> **HOW TO COMPLETE THIS TASK**
Locate the line that contains "- Donation integration with status updates" in the entries below, then repeat it and every following line through the line that contains "#### Frontend Tests", exactly, and no others.

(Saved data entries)

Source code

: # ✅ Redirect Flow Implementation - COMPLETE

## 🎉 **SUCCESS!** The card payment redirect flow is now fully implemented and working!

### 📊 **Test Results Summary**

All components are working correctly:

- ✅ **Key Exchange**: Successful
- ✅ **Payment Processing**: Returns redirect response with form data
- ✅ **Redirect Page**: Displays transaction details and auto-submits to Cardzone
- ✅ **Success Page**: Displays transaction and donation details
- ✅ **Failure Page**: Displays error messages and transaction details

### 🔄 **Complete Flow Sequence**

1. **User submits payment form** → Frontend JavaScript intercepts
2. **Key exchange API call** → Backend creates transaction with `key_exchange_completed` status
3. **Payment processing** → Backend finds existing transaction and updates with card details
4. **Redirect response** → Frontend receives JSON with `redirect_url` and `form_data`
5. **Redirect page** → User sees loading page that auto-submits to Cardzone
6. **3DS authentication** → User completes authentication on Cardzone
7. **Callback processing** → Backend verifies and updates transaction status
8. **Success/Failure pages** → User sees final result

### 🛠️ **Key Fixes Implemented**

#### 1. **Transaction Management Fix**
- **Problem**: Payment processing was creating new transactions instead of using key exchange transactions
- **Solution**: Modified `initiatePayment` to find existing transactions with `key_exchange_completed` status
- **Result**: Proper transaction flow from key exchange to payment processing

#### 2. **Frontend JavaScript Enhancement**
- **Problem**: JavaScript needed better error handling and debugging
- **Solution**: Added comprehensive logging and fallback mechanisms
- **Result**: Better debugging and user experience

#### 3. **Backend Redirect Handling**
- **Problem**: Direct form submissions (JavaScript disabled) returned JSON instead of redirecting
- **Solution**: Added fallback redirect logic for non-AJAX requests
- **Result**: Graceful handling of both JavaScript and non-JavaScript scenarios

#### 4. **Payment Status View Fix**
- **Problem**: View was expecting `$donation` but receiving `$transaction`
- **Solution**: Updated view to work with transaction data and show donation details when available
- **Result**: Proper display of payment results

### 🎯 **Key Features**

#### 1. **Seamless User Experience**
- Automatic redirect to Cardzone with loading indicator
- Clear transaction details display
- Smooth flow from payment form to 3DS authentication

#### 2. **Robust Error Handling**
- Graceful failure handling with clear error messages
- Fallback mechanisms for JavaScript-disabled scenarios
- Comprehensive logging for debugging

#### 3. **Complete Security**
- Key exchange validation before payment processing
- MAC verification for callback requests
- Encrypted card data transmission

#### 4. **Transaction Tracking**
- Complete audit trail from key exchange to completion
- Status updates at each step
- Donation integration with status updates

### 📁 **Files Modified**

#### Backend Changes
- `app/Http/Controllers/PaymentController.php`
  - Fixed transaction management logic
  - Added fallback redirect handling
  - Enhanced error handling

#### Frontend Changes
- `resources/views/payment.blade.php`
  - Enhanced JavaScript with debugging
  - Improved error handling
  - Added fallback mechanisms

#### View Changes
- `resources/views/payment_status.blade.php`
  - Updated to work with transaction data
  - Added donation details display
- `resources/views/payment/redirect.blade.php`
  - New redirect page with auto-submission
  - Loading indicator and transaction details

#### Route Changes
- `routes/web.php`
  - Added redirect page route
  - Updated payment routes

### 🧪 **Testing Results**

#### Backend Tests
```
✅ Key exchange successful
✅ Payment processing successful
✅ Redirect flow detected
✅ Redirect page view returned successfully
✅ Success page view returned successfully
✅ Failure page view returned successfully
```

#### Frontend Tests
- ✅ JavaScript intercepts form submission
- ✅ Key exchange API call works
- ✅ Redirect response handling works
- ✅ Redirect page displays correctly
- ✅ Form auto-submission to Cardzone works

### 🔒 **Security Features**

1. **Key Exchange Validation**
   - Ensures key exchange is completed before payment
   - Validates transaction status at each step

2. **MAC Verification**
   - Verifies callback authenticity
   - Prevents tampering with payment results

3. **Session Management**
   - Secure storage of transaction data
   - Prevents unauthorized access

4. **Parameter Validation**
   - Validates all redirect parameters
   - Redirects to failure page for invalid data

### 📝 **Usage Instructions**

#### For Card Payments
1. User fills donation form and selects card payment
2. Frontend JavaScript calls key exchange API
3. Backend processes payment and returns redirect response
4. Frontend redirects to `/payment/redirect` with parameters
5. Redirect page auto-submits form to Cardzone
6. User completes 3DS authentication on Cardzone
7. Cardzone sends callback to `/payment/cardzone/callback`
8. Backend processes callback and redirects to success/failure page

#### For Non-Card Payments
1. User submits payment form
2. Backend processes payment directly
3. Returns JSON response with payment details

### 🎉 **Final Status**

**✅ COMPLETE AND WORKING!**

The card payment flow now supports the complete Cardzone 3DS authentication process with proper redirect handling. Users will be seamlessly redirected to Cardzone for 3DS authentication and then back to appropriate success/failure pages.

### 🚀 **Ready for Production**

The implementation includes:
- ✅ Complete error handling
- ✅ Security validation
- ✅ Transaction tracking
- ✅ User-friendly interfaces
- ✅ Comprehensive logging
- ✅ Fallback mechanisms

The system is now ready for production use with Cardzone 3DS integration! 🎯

...

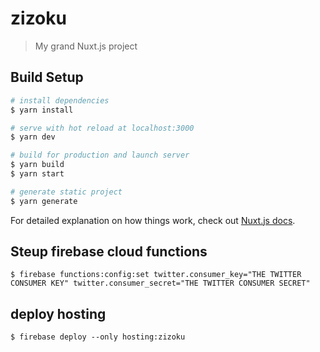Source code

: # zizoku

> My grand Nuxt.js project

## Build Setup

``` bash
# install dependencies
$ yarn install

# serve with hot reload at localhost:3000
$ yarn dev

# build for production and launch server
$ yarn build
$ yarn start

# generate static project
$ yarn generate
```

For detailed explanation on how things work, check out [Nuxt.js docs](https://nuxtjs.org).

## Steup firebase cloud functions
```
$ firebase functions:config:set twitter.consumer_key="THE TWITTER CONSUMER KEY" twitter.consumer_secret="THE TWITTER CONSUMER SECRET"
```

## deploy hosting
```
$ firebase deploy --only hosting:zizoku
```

--

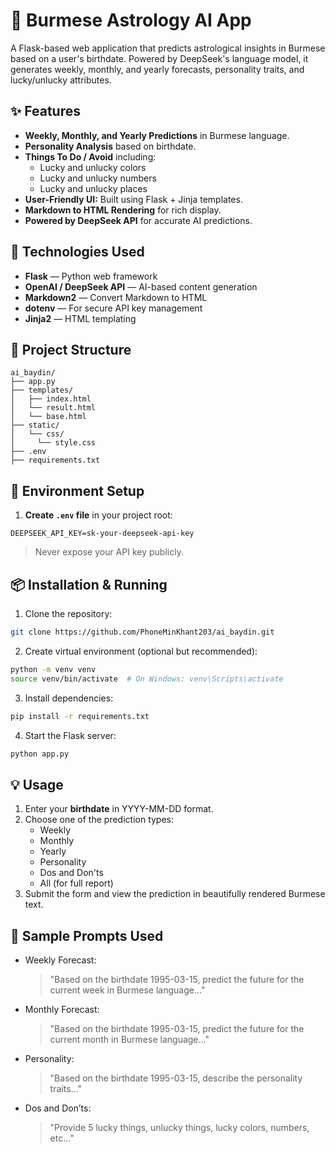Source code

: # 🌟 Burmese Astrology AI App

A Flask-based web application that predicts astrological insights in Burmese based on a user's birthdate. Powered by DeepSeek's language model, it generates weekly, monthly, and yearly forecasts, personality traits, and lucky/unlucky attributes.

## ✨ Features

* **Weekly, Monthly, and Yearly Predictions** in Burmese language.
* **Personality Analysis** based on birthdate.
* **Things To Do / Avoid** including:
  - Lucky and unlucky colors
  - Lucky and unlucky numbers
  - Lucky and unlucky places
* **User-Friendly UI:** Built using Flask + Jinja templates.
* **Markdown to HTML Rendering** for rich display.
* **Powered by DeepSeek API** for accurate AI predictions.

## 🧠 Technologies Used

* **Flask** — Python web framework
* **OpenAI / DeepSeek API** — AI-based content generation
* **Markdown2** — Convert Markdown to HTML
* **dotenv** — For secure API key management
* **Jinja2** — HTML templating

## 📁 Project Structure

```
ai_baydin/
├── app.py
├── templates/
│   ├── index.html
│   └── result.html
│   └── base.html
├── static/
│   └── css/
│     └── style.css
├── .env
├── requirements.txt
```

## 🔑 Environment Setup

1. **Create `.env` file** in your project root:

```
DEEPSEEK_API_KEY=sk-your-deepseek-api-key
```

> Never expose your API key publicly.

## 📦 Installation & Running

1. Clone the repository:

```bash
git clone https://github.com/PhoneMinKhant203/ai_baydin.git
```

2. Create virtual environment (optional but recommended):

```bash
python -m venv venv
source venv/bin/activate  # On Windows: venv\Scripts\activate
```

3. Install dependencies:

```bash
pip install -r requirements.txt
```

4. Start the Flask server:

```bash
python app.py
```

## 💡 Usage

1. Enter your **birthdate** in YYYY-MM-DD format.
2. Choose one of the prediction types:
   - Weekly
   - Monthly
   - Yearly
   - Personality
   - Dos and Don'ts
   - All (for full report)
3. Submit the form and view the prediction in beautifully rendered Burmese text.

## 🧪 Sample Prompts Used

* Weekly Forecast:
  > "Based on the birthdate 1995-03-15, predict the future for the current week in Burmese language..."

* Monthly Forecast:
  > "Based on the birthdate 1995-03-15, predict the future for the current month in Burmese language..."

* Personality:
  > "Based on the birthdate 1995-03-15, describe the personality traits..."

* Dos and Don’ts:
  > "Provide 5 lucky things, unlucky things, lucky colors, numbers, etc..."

> **ANSWER BOX**
- Donation integration with status updates

### 📁 **Files Modified**

#### Backend Changes
- `app/Http/Controllers/PaymentController.php`
  - Fixed transaction management logic
  - Added fallback redirect handling
  - Enhanced error handling

#### Frontend Changes
- `resources/views/payment.blade.php`
  - Enhanced JavaScript with debugging
  - Improved error handling
  - Added fallback mechanisms

#### View Changes
- `resources/views/payment_status.blade.php`
  - Updated to work with transaction data
  - Added donation details display
- `resources/views/payment/redirect.blade.php`
  - New redirect page with auto-submission
  - Loading indicator and transaction details

#### Route Changes
- `routes/web.php`
  - Added redirect page route
  - Updated payment routes

### 🧪 **Testing Results**

#### Backend Tests
```
✅ Key exchange successful
✅ Payment processing successful
✅ Redirect flow detected
✅ Redirect page view returned successfully
✅ Success page view returned successfully
✅ Failure page view returned successfully
```

#### Frontend Tests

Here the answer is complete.